For example, there are a few dozen Israelis currently serving jail terms for refusing to report for military service in the disputed territories. In Hebrew they are called "sarbanim."

This story has gotten very little play lately, because it is a very little story. The big story is that well over 10,000 reserve soldiers responded immediately to emergency call-up notices. Soldiers came home from all corners of the globe to risk their lives in defense of their fellow citizens. Dozens were killed. Hundreds were wounded. All were very seriously inconvenienced by the interruption of their lives.

They reported for duty nonetheless because, whatever their personal politics, they understood that Israel's very survival is at stake. This war was thrust upon us, and we have no choice but to crush the terrorist infrastructure that has cost so many lives.

The "sarbanim" clearly think otherwise. Their right to think so, and their ability to break the laws made by a democratically elected Knesset, are being protected by soldiers who may, in fact, share many of their political opinions. The "sarbanim" know that by refusing to serve they face a jail sentence. They'll do their time and then get on with their lives. They know that their jailers would never let a mob break into the jail to lynch them as collaborators, and they know that however strongly they may disagree, their fellow Israelis are not prone to lynching people with different views. And this is how things should be in a country ruled by law. They have the right to prefer punishment to service, and I have the right to dis them for it.

Now back to the English on-line Ha'aretz, with which this tirade began. In that publication "sarbanim" are called "refuseniks." (The Hebrew word for "refusenik" is "siruvnik ." At stake here is the distinction between one who is denied permission to do something, and someone who refuses to do something, that is, one is acted upon, the other acts.) Before the Soviet Union collapsed, hundreds of thousands of Jews were trapped there, forbidden to practice their religion or use the Hebrew language. Applying for an exit visa often resulted in job loss, imprisonment, and worse. Jews who were denied the freedom to live as a free people in their own land were called "refuseniks."

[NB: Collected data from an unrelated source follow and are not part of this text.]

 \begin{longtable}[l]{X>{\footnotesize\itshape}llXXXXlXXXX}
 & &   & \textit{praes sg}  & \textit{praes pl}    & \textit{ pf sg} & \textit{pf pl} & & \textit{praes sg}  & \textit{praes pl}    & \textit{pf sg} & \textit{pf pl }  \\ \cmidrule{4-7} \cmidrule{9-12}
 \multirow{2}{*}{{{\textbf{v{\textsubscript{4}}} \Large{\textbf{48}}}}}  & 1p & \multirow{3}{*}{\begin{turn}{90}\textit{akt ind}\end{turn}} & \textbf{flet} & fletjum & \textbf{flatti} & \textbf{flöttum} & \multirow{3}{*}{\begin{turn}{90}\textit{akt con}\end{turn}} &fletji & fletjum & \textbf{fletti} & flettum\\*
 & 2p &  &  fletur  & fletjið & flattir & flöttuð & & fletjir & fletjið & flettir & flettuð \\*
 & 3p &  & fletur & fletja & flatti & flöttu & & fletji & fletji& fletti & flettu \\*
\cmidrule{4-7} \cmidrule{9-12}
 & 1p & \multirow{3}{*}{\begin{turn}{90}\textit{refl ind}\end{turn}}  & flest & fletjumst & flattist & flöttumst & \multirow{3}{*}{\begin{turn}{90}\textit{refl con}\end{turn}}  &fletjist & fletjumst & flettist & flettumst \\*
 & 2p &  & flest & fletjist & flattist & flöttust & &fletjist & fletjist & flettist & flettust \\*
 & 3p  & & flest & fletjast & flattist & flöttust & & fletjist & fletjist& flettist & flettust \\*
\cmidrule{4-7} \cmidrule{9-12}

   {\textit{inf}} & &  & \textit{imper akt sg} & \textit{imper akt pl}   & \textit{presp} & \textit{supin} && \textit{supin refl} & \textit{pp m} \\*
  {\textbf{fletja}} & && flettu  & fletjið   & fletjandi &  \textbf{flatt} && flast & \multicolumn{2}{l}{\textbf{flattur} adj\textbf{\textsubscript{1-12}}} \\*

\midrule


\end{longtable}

To use the word "refusenik" to describe someone who prefers a jail sentence to military duty in time of war is pernicious. There is no equivalence between the captivity and terrible suffering endured by the original "refuseniks" and the illegal actions of the "sarbanim." The appropriation of the word to express a radically different meaning obscures the price we pay for our liberty. George Orwell wrote about "Politics and the English Language," but his insight applies to all times and places. We must use language carefully to illuminate, not conceal how our freedom is maintained.
In cold blood

Shabbat. No phone. No radio. No internet. No news is good news. Twenty-five hours without having a clue what's happening outside the neighborhood.

To understand what this interlude means, you have to understand that during the week I (like many Israelis) check the news constantly. Not being the sort who can concentrate on work while the radio is playing, I make a point of listening to the news every half hour or so, and I've developed the habit of turning on the radio in between the news broadcasts, just to make sure that the regular programming is on. Lugubrious Hebrew music can mean that something horrible has happened, and my Pavlovian reaction is to spin the dial, searching for news. Sometimes melancholy music is just melancholy music. Far too often it's filler between reports that make you break out in a cold sweat as you realize how close the attack was to your kids, your husband, your friends, you. . .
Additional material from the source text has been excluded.